Forem

CodingBlocks

95. Data Structures – Arrays and Array-ish

We continue our deep dive into data structures, this time focusing in on arrays and array-like types as Allen gives Shania Twain some singing competition, Joe is going to owe us another tattoo, and wait … when does Michael think C++ was invented?

How are you reading this? If you’re using your podcast player to read these show notes, you can visit https://www.codingblocks.net/episode95 to view this show’s full show notes and be a part of the discussion.

Sponsors

  • Datadog.com/codingblocks – Sign up today for a free 14 day trial and get a free Datadog t-shirt after creating your first dashboard.
  • Manning Publications – Sign up to Manning’s Deal of the Day (here) to participate in the Countdown to 2019 to be in the running to win awesome prizes and get special daily discounts.
  • Discover.bot – a digital space for bot developers and enthusiasts of all skill levels to learn from one another, share stories, and move the conversation forward. New to bots? Get started with their Beginner’s Guide.

Survey Says

Anonymous Vote
Sign in with Wordpress
What do you want to focus on improving in 2019?
  • Front-End, there's a 3p service for everything now.
  • Back-End, cuz Flexbox...done.
  • Persistence is king, data data data.
  • Algorithms and data structures, can't go wrong with fundamentals.
  • Clean Code, master the tactical before the strategic.
  • Architecture, I've ascended to higher levels of abstraction.
  • DevOps, good luck doing anything without me!

News

  • We take a moment to say thank you to everyone that took time out of their busy schedules to leave us a review:
    • iTunes: Mr_Joe1, Scweiss1, akaryrye, JacobCastiglioni
    • Stitcher: kannan, WeirdFlexButOK
  • How do you get other people within a company to get on board with writing better code?
  • Is it megabits? Or megabytes?

Arrays + Cousins

Array

What is it?
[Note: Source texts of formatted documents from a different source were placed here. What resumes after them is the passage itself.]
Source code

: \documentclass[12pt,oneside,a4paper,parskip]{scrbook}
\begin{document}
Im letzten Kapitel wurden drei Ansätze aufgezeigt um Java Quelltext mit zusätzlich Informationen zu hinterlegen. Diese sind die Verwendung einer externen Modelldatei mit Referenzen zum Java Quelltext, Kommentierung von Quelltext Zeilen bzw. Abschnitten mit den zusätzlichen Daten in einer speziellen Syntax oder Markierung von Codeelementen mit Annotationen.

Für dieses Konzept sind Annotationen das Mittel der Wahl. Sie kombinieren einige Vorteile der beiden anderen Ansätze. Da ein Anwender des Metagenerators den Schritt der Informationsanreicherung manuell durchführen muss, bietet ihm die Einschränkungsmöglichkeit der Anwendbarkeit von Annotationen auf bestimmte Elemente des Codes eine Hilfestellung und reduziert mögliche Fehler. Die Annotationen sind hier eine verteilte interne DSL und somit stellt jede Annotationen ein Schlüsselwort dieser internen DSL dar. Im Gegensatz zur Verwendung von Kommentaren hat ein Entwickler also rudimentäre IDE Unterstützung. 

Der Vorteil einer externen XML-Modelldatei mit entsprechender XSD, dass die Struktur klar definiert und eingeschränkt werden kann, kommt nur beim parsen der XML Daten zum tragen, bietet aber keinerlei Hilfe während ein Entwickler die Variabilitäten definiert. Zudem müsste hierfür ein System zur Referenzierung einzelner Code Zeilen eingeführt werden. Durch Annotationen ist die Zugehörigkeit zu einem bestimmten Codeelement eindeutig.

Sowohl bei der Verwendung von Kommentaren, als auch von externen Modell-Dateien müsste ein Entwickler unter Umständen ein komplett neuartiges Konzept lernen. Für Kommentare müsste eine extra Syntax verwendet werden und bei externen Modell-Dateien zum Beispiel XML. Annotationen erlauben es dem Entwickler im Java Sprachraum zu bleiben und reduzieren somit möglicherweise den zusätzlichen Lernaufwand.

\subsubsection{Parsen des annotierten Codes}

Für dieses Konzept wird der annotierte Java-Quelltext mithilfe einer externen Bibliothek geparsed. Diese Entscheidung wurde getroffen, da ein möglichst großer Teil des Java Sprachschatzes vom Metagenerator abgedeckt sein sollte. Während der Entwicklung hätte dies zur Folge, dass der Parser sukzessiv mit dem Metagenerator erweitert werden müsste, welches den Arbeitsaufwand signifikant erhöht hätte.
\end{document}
And how does it work?

  • A way to store a collection of items.
  • In C, these arrays are stored in a continuous block of memory.
    • You either have to declare the array type and size or you have to initialize the array with the elements at the time the type is defined, or both. Example initializations:
      • int myArray[10];
      • int myArray[] = {1, 2, 3, 4, 5, 6, 7, 8, 9, 10}
      • int myArray[10] = {1, 2, 3}
  • No index checking in C – ever get that index out of bounds error in our other languages?
    • So what happens? It doesn’t blow up – you’ll just get unexpected / garbage results.
  • C also won’t blow up if you initialize it with more data that what’s in the defined size – C++, C#, Java, etc will complain at compile time.
  • In languages like C, sometimes people get confused between arrays and pointers. It’s true that arrays start at a spot in memory and then contain the contiguous space in memory, but it’s not the same thing as having a pointer to that first memory location.
    • You can check by doing a sizeof in C to see that they are indeed different.
    • Confusion typically happens because arrays are passed as pointers in C and you access the array members using pointer arithmetic.
  • C arrays can contain anything except void or functions.
  • Can be initiated in any of three memory segments – data, heap and stack.
    • Dynamically allocated arrays go on the heap.
      • What’s a dynamically allocated array? One that’s created using malloc – allocates a chunk of space on the heap by defining how much space you need.
    • Static / Global arrays get allocated to the data segment.
    • Local arrays are put on the stack.

What about JavaScript?

  • Things are loosely enforced at best.
  • You don’t define a length or a type.
  • Technically, it’s nothing more than a special object behind the scenes that use numerical keys for sorting purposes.
  • Because it’s an object, it is copied by reference.
    • Don’t believe us, just put this into your console typeof []
  • If using the array (without breaking the rules) there are built in optimizations like storing the data in contiguous memory spaces.
    • What are examples of _breaking the rules_?
      • Manually set a property on an array either with dot notation or using a non-numerical key.
      • Leave major gaps in the indices.
      • Reverse adding items to the array from largest index to smallest.
    • Add items to the array ordered, and life will be great
    • Push / Pop are fast, but Shift / Unshift are costly.
  • Use for .. of
  • Technically can use for .. in because it’s an object, but not a good idea. 10 – 100x slower, AND you can get additional items that you didn’t expect.
  • Length isn’t really length…it’s the largest numbered index + 1
    • let myArr = []; myArr[200] = true; // myArr.length === 201;
  • Length is writeable – what?!
    • Yeah, you can increase it, and nothing majorly bad happens … but if you decrease it, it’ll truncate data in the array above the specified length.

More about Arrays

  • In a strongly typed language, these items must be of the same type.
  • In loosely typed languages, typically you can store whatever you’d like in the collection.
  • In most typed languages, an array is a fixed sized sequential set of data – typically stored in contiguous memory.
  • In scripting languages like JavaScript, the memory allocation may not be contiguous – rather it’s an implementation detail of the engine itself.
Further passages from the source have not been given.